Model accurately predicts heat conduction in diffusive, hydrodynamic, and ballistic regimes.

Demonstrates robustness with discontinuous initial conditions.

Provides an interpretable PDE series derived from thermodynamic principles.

Abstract

Many macroscopic non-Fourier heat conduction models have been developed in the past decades based on Chapman-Enskog, Hermite or other small perturbation expansion methods. These macroscopic models have made great success on capturing non-Fourier thermal behaviors in solid materials, but most of them are limited by small Knudsen numbers and incapable of capturing highly non-equilibrium or ballistic thermal transport. In this paper, we provide a new strategy for constructing macroscopic non-Fourier heat conduction modeling, that is, using data-driven deep learning methods combined with non-equilibrium thermodynamics instead of small perturbation expansion. We present the mechanism-data fusion method, an approach that seamlessly integrates the rigorous framework of Conservation-Dissipation Formalism (CDF) with the flexibility of machine learning to model non-Fourier heat conduction.

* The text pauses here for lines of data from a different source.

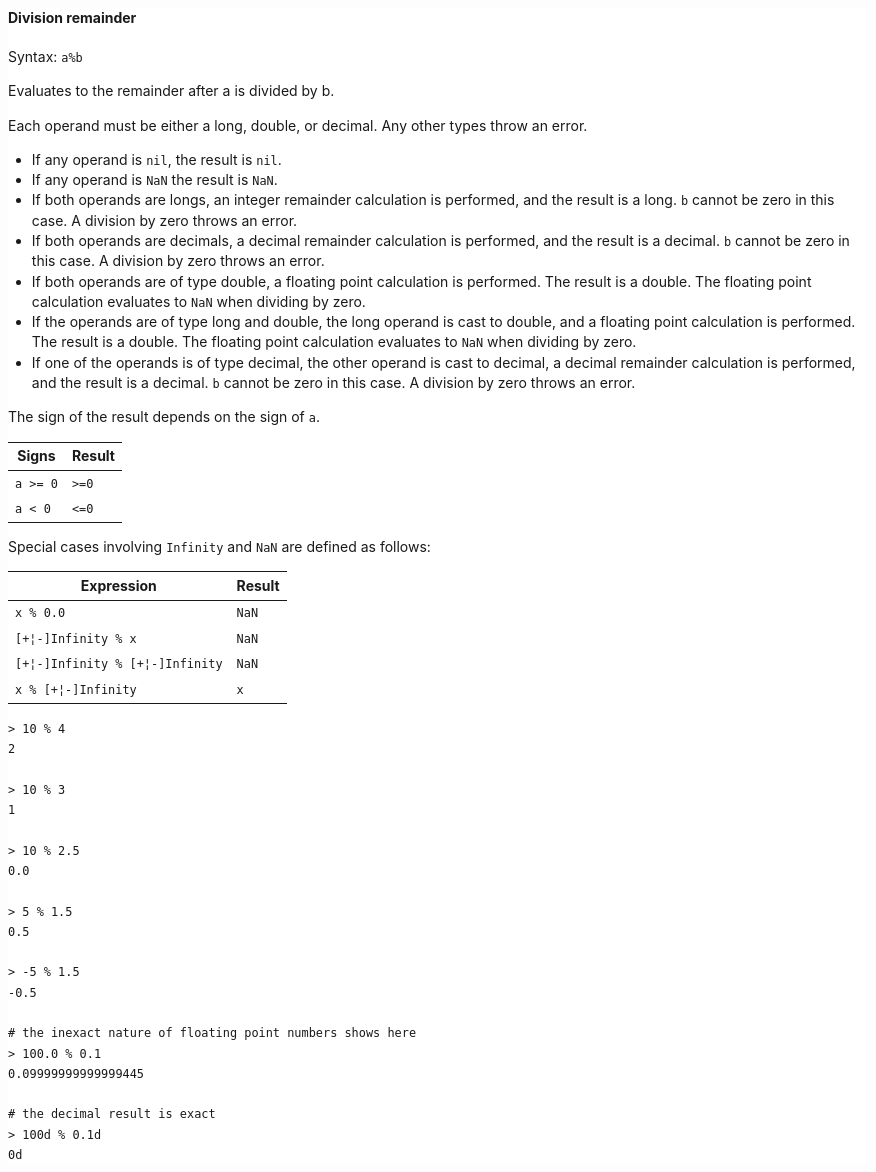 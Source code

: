 #### Division remainder

Syntax: `a%b`

Evaluates to the remainder after a is divided by b.

Each operand must be either a long, double, or decimal. Any other types throw an error.

  - If any operand is `nil`, the result is `nil`.
  - If any operand is `NaN` the result is `NaN`.
  - If both operands are longs, an integer remainder calculation is performed, and the result is a long. `b` cannot be zero in this case. A division by zero throws an error.
  - If both operands are decimals, a decimal remainder calculation is performed, and the result is a decimal. `b` cannot be zero in this case. A division by zero throws an error.
  - If both operands are of type double, a floating point calculation is performed. The result is a double. The floating point calculation evaluates to `NaN` when dividing by zero.
  - If the operands are of type long and double, the long operand is cast to double, and a floating point calculation is performed. The result is a double. The floating point calculation evaluates to `NaN` when dividing by zero.
  - If one of the operands is of type decimal, the other operand is cast to decimal, a decimal remainder calculation is performed, and the result is a decimal. `b` cannot be zero in this case. A division by zero throws an error.


The sign of the result depends on the sign of `a`.

| Signs    | Result |
| -------- | ------ |
| `a >= 0` | `>=0`  |
| `a < 0`  | `<=0`  |

Special cases involving `Infinity` and `NaN` are defined as follows:

| Expression                      | Result |
| ------------------------------- | ------ |
| `x % 0.0`                       | `NaN`  |
| `[+¦-]Infinity % x`             | `NaN`  |
| `[+¦-]Infinity % [+¦-]Infinity` | `NaN`  |
| `x % [+¦-]Infinity`             | `x`    |

```tweakflow
> 10 % 4
2

> 10 % 3
1

> 10 % 2.5
0.0

> 5 % 1.5
0.5

> -5 % 1.5
-0.5

# the inexact nature of floating point numbers shows here
> 100.0 % 0.1
0.09999999999999445

# the decimal result is exact
> 100d % 0.1d
0d
```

Leveraging the conservation-dissipation principle with dual-dissipative variables, we derive an interpretable series of partial differential equations, fine-tuned through a training strategy informed by data from the phonon Boltzmann transport equation. Moreover, we also present the inner-step operation to narrow the gap from the discrete form to the continuous system. Through numerical tests, our model demonstrates excellent predictive capabilities across various heat conduction regimes, including diffusive, hydrodynamic and ballistic regimes, and displays its robustness and precision even with discontinuous initial conditions.